- **ASSIGNMENT**
Each record below must be returned exactly, with no line left out.

Records drawn from a dataset:
------------

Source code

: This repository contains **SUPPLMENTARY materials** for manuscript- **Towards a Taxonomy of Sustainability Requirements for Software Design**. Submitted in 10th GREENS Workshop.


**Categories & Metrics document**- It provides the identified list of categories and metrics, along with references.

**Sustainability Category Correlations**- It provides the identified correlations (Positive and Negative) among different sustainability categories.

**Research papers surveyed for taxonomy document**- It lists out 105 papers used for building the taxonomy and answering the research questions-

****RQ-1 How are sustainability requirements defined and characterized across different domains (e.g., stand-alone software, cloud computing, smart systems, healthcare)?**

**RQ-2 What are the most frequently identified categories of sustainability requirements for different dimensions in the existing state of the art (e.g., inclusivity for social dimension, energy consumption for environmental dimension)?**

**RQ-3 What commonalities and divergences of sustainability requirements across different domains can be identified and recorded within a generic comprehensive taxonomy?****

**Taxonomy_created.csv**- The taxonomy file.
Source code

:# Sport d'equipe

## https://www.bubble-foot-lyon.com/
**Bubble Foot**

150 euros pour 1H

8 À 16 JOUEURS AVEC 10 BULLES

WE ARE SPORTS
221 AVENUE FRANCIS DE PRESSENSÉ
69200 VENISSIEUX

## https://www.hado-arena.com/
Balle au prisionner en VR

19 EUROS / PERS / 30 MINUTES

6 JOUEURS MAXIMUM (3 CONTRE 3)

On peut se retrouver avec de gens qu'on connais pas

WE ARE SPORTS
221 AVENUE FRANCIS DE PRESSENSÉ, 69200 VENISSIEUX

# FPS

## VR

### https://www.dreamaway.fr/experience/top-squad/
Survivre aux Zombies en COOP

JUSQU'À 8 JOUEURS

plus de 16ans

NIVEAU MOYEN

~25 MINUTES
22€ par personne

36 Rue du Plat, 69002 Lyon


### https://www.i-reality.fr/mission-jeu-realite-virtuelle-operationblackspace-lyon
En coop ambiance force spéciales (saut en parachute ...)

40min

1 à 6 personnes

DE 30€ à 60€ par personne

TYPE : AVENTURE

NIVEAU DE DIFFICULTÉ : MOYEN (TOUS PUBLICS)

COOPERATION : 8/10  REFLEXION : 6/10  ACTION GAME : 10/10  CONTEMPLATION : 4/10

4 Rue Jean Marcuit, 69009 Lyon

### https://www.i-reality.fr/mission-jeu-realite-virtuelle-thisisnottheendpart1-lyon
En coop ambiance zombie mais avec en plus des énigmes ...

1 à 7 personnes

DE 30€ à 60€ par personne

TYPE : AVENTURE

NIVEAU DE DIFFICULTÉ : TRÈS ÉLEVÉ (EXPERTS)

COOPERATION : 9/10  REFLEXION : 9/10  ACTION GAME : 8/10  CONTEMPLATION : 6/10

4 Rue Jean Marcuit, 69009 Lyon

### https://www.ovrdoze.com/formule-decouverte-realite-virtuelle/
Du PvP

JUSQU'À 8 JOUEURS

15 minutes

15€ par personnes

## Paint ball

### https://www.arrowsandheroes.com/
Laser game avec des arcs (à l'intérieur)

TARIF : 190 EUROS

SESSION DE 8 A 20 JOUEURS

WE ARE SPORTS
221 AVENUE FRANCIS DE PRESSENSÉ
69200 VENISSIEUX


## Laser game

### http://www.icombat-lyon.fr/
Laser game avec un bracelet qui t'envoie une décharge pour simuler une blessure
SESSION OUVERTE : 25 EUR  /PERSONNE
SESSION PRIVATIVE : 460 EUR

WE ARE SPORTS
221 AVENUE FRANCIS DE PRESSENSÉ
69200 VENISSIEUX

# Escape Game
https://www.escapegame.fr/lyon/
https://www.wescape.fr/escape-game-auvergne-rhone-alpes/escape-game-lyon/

------------

- **EXPECTED OUTPUT**
Source code

: This repository contains **SUPPLMENTARY materials** for manuscript- **Towards a Taxonomy of Sustainability Requirements for Software Design**. Submitted in 10th GREENS Workshop.


**Categories & Metrics document**- It provides the identified list of categories and metrics, along with references.

**Sustainability Category Correlations**- It provides the identified correlations (Positive and Negative) among different sustainability categories.

**Research papers surveyed for taxonomy document**- It lists out 105 papers used for building the taxonomy and answering the research questions-

****RQ-1 How are sustainability requirements defined and characterized across different domains (e.g., stand-alone software, cloud computing, smart systems, healthcare)?**

**RQ-2 What are the most frequently identified categories of sustainability requirements for different dimensions in the existing state of the art (e.g., inclusivity for social dimension, energy consumption for environmental dimension)?**

**RQ-3 What commonalities and divergences of sustainability requirements across different domains can be identified and recorded within a generic comprehensive taxonomy?****

**Taxonomy_created.csv**- The taxonomy file.
Source code

:# Sport d'equipe

## https://www.bubble-foot-lyon.com/
**Bubble Foot**

150 euros pour 1H

8 À 16 JOUEURS AVEC 10 BULLES

WE ARE SPORTS
221 AVENUE FRANCIS DE PRESSENSÉ
69200 VENISSIEUX

## https://www.hado-arena.com/
Balle au prisionner en VR

19 EUROS / PERS / 30 MINUTES

6 JOUEURS MAXIMUM (3 CONTRE 3)

On peut se retrouver avec de gens qu'on connais pas

WE ARE SPORTS
221 AVENUE FRANCIS DE PRESSENSÉ, 69200 VENISSIEUX

# FPS

## VR

### https://www.dreamaway.fr/experience/top-squad/
Survivre aux Zombies en COOP

JUSQU'À 8 JOUEURS

plus de 16ans

NIVEAU MOYEN

~25 MINUTES
22€ par personne

36 Rue du Plat, 69002 Lyon


### https://www.i-reality.fr/mission-jeu-realite-virtuelle-operationblackspace-lyon
En coop ambiance force spéciales (saut en parachute ...)

40min

1 à 6 personnes

DE 30€ à 60€ par personne

TYPE : AVENTURE

NIVEAU DE DIFFICULTÉ : MOYEN (TOUS PUBLICS)

COOPERATION : 8/10  REFLEXION : 6/10  ACTION GAME : 10/10  CONTEMPLATION : 4/10

4 Rue Jean Marcuit, 69009 Lyon

### https://www.i-reality.fr/mission-jeu-realite-virtuelle-thisisnottheendpart1-lyon
En coop ambiance zombie mais avec en plus des énigmes ...

1 à 7 personnes

DE 30€ à 60€ par personne

TYPE : AVENTURE

NIVEAU DE DIFFICULTÉ : TRÈS ÉLEVÉ (EXPERTS)

COOPERATION : 9/10  REFLEXION : 9/10  ACTION GAME : 8/10  CONTEMPLATION : 6/10

4 Rue Jean Marcuit, 69009 Lyon

### https://www.ovrdoze.com/formule-decouverte-realite-virtuelle/
Du PvP

JUSQU'À 8 JOUEURS

15 minutes

15€ par personnes

## Paint ball

### https://www.arrowsandheroes.com/
Laser game avec des arcs (à l'intérieur)

TARIF : 190 EUROS

SESSION DE 8 A 20 JOUEURS

WE ARE SPORTS
221 AVENUE FRANCIS DE PRESSENSÉ
69200 VENISSIEUX


## Laser game

### http://www.icombat-lyon.fr/
Laser game avec un bracelet qui t'envoie une décharge pour simuler une blessure
SESSION OUVERTE : 25 EUR  /PERSONNE
SESSION PRIVATIVE : 460 EUR

WE ARE SPORTS
221 AVENUE FRANCIS DE PRESSENSÉ
69200 VENISSIEUX

# Escape Game
https://www.escapegame.fr/lyon/
https://www.wescape.fr/escape-game-auvergne-rhone-alpes/escape-game-lyon/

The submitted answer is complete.